Segundo interlocutores da área diplomática ouvidos pelo O Globo, o Brasil só vai atuar na questão se for chamado por representantes de Maduro e da oposição, “dentro do espírito de Barbados”. Mediado pela Noruega e com ajuda de vários países (como Brasil, Colômbia e Estados Unidos), o pacto assinado em outubro passado prevê eleições livres, justas, transparentes e aceitas pelos dois lados em disputa. Um diplomata afirmou que a eleição venezuelana é um assunto local, e que, para evitar a interpretação de interferência do governo brasileiro em assuntos internos, o Brasil precisa ser chamado para poder se manifestar.
Eleições ‘incertas’
Na última quinta-feira, os ministros das Relações Exteriores do Brasil, Mauro Vieira, e da Colômbia, Luis Gilberto Murillo, se reuniram para discutir as eleições da Venezuela. Ambos avaliaram que não dá para antecipar um ganhador – seja o atual mandatário, o chavista Nicolás Maduro, que busca se reeleger para um terceiro mandato, ou o diplomata Edmundo González, que entrou na disputa como substituto da líder opositora, María Corina Machado, impedida de concorrer.
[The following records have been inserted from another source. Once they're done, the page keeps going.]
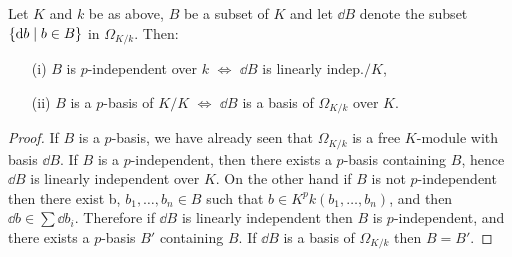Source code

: \documentclass[../main]{subfiles}
\begin{document}
\begin{theorem}
\label{thm:086}
    Let $K$ and $k$ be as above, $B$ be a subset of $K$ and let $\dd{B}$ denote the subset $\left\{\mathrm{d}b \mid b \in B\right\}$ in $\Omega_{K/k}$. Then:
    \begin{enumerate}
    \item[(i)] $B$ is $p$-independent over $k$ $\iff$ $\dd{B}$ is linearly indep.$/K$,
    \item[(ii)] $B$ is a $p$-basis of $K/K$ $\iff$ $\dd{B}$ is a basis of $\Omega_{K/k}$ over $K$.
    \end{enumerate}
\end{theorem}
\begin{proof}
    If $B$ is a $p$-basis, we have already seen that $\Omega_{K/k}$ is a free $K$-module with basis $\dd{B}$. If $B$ is a $p$-independent, then there exists a $p$-basis containing $B$, hence $\dd{B}$ is linearly independent over $K$. On the other hand if $B$ is not $p$-independent then there exist b, $b_1, \dots, b_n \in B$ such that $b \in K^pk(b_1, \dots, b_n)$, and then $\dd{b} \in \sum \dd{b}_i$. Therefore if $\dd{B}$ is linearly independent then $B$ is $p$-independent, and there exists a $p$-basis $B'$ containing $B$. If $\dd{B}$ is a basis of $\Omega_{K/k}$ then $B = B'$. 
\end{proof}
\end{document}
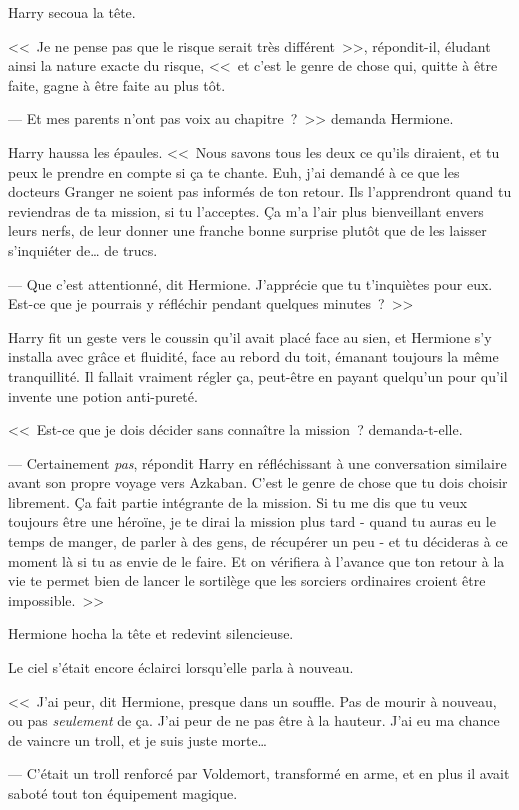 Harry secoua la tête.

<<~Je ne pense pas que le risque serait très différent~>>, répondit-il, éludant ainsi la nature exacte du risque, <<~et c'est le genre de chose qui, quitte à être faite, gagne à être faite au plus tôt.

--- Et mes parents n'ont pas voix au chapitre~?~>> demanda Hermione.

Harry haussa les épaules. <<~Nous savons tous les deux ce qu'ils diraient, et tu peux le prendre en compte si ça te chante. Euh, j'ai demandé à ce que les docteurs Granger ne soient pas informés de ton retour. Ils l'apprendront quand tu reviendras de ta mission, si tu l'acceptes. Ça m'a l'air plus bienveillant envers leurs nerfs, de leur donner une franche bonne surprise plutôt que de les laisser s'inquiéter de… de trucs.

--- Que c'est attentionné, dit Hermione. J'apprécie que tu t'inquiètes pour eux. Est-ce que je pourrais y réfléchir pendant quelques minutes~?~>>

Harry fit un geste vers le coussin qu'il avait placé face au sien, et Hermione s'y installa avec grâce et fluidité, face au rebord du toit, émanant toujours la même tranquillité. Il fallait vraiment régler ça, peut-être en payant quelqu'un pour qu'il invente une potion anti-pureté.

<<~Est-ce que je dois décider sans connaître la mission~? demanda-t-elle.

--- Certainement \emph{pas}, répondit Harry en réfléchissant à une conversation similaire avant son propre voyage vers Azkaban. C'est le genre de chose que tu dois choisir librement. Ça fait partie intégrante de la mission. Si tu me dis que tu veux toujours être une héroïne, je te dirai la mission plus tard - quand tu auras eu le temps de manger, de parler à des gens, de récupérer un peu - et tu décideras à ce moment là si tu as envie de le faire. Et on vérifiera à l'avance que ton retour à la vie te permet bien de lancer le sortilège que les sorciers ordinaires croient être impossible.~>>

Hermione hocha la tête et redevint silencieuse.

Le ciel s'était encore éclairci lorsqu'elle parla à nouveau.

<<~J'ai peur, dit Hermione, presque dans un souffle. Pas de mourir à nouveau, ou pas \emph{seulement} de ça. J'ai peur de ne pas être à la hauteur. J'ai eu ma chance de vaincre un troll, et je suis juste morte…

--- C'était un troll renforcé par Voldemort, transformé en arme, et en plus il avait saboté tout ton équipement magique.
Maduro provocou mal-estar com o Brasil ao afirmar, num de seus últimos compromissos de campanha, que o sistema eleitoral brasileiro não é auditável – e que o processo venezuelano é o “melhor do mundo”. Embora a menção às eleições no Brasil reproduza uma narrativa falsa, amplamente rebatida pelo Tribunal Superior Eleitoral (TSE), a fala de Maduro sobre o sistema venezuelano é endossada por especialistas, que afirmam que o processo da Venezuela , repleto de controles e auditorias, é a principal esperança de uma disputa justa.
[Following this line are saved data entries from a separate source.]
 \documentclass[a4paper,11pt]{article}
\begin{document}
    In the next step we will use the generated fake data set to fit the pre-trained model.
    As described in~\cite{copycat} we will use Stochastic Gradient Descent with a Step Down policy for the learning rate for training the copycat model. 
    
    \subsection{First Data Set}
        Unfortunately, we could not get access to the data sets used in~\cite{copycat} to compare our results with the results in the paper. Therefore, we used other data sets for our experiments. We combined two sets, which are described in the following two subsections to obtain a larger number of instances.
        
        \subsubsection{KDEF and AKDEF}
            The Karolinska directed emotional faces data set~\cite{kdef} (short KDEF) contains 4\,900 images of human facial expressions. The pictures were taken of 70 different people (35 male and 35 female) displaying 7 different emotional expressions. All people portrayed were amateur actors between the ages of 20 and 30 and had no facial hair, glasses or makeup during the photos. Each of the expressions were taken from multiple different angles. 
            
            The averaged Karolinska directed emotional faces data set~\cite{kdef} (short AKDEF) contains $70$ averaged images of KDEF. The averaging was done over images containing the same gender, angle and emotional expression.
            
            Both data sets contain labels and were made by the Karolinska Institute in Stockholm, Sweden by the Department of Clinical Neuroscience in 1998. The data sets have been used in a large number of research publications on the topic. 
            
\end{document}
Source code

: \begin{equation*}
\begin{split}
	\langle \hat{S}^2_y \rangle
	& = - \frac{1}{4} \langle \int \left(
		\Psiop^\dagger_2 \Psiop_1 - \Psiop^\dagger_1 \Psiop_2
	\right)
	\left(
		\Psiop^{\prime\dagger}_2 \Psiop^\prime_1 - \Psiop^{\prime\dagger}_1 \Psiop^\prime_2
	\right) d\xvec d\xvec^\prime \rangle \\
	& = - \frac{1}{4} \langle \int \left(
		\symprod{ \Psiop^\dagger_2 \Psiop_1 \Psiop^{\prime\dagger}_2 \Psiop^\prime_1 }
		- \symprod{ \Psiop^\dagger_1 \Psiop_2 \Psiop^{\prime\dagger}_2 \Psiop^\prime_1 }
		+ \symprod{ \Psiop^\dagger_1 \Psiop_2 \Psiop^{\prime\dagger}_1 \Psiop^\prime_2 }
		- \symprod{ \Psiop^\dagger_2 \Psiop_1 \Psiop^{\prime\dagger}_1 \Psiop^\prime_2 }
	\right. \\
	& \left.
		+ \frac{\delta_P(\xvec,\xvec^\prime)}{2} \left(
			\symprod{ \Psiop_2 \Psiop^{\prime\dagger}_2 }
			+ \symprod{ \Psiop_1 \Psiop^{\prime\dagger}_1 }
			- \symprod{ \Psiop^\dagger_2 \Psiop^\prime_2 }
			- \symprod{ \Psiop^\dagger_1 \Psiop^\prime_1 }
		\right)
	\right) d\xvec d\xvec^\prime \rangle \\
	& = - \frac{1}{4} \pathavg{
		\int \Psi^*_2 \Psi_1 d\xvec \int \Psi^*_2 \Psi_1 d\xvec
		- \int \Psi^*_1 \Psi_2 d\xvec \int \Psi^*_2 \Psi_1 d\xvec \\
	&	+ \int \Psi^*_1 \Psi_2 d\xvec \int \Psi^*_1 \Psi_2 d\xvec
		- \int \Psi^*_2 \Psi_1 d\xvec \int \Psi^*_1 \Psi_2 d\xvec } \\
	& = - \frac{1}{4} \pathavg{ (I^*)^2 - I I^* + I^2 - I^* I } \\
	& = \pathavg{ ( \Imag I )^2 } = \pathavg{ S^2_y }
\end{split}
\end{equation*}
O sistema de votação venezuelano foi aperfeiçoado a partir do começo dos anos 2000, no início do governo do então presidente Hugo Chávez. Na época, o que motivou a revisão do sistema foram temores de que a oposição tentasse fraudar o processo eleitoral para voltar ao poder. O resultado foi um sistema com uma série de medidas de segurança, que ganhou credibilidade entre observadores e especialistas, que dizem que pouco pode ser feito para mudar o resultado depositado nas urnas.
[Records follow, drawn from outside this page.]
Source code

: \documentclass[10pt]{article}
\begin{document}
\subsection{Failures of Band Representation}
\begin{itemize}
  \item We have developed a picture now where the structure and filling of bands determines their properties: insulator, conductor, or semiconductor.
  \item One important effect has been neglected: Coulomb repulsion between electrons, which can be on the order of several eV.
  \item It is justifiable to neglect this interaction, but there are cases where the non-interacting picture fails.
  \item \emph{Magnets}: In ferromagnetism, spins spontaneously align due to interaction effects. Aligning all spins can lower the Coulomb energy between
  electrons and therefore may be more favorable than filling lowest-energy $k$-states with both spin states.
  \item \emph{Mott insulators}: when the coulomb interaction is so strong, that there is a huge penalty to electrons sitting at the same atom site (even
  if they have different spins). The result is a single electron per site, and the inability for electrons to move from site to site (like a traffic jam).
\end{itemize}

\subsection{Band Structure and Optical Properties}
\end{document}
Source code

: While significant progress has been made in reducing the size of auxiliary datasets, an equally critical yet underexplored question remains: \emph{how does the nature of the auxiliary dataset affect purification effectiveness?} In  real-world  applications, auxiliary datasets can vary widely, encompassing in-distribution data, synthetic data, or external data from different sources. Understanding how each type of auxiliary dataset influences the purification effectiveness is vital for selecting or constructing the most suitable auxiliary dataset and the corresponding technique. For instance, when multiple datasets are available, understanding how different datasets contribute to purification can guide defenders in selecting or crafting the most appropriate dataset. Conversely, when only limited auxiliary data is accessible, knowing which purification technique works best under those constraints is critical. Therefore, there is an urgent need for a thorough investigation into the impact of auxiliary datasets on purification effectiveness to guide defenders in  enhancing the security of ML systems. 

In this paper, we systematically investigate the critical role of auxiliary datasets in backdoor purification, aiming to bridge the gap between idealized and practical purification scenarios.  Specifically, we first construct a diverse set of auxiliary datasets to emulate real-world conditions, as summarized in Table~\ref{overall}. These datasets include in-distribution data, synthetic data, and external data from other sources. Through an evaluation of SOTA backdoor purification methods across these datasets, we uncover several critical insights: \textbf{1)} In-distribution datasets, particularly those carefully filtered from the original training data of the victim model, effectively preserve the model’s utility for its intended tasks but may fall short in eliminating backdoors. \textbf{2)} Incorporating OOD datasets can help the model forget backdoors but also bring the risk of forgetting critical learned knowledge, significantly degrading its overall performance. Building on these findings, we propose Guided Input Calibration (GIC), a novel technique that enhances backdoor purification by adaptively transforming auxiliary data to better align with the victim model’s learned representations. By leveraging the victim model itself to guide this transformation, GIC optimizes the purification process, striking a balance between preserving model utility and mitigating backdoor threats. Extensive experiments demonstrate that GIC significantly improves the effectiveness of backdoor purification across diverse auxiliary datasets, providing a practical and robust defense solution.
O mesmo raciocínio, no entanto, não se aplica ao antes e depois da votação. Desde a inabilitação de candidatos oposicionistas, que quase ficaram sem representação e tiveram pouco tempo para fazer campanha, até estratégias de intimidação contra apoiadores, simpatizantes e até mesmo contra prestadores de serviço, o regime chavista dificultou o caminho para que outras opções se apresentassem ao público. Também dificultou o acesso de auditores internacionais e de registro de eleitores, sobretudo em públicos considerados hostis ao governo.
Nesta sexta-feira, a ONG Fórum Penal, dedicada à defesa de presos políticos, afirmou que autoridades venezuelanas detiveram 135 pessoas ligadas à campanha do candidato da oposição González Urrutia. Até o momento, o Fórum Penal conta 305 “prisioneiros políticos” na Venezuela, dos quais 30 são mulheres.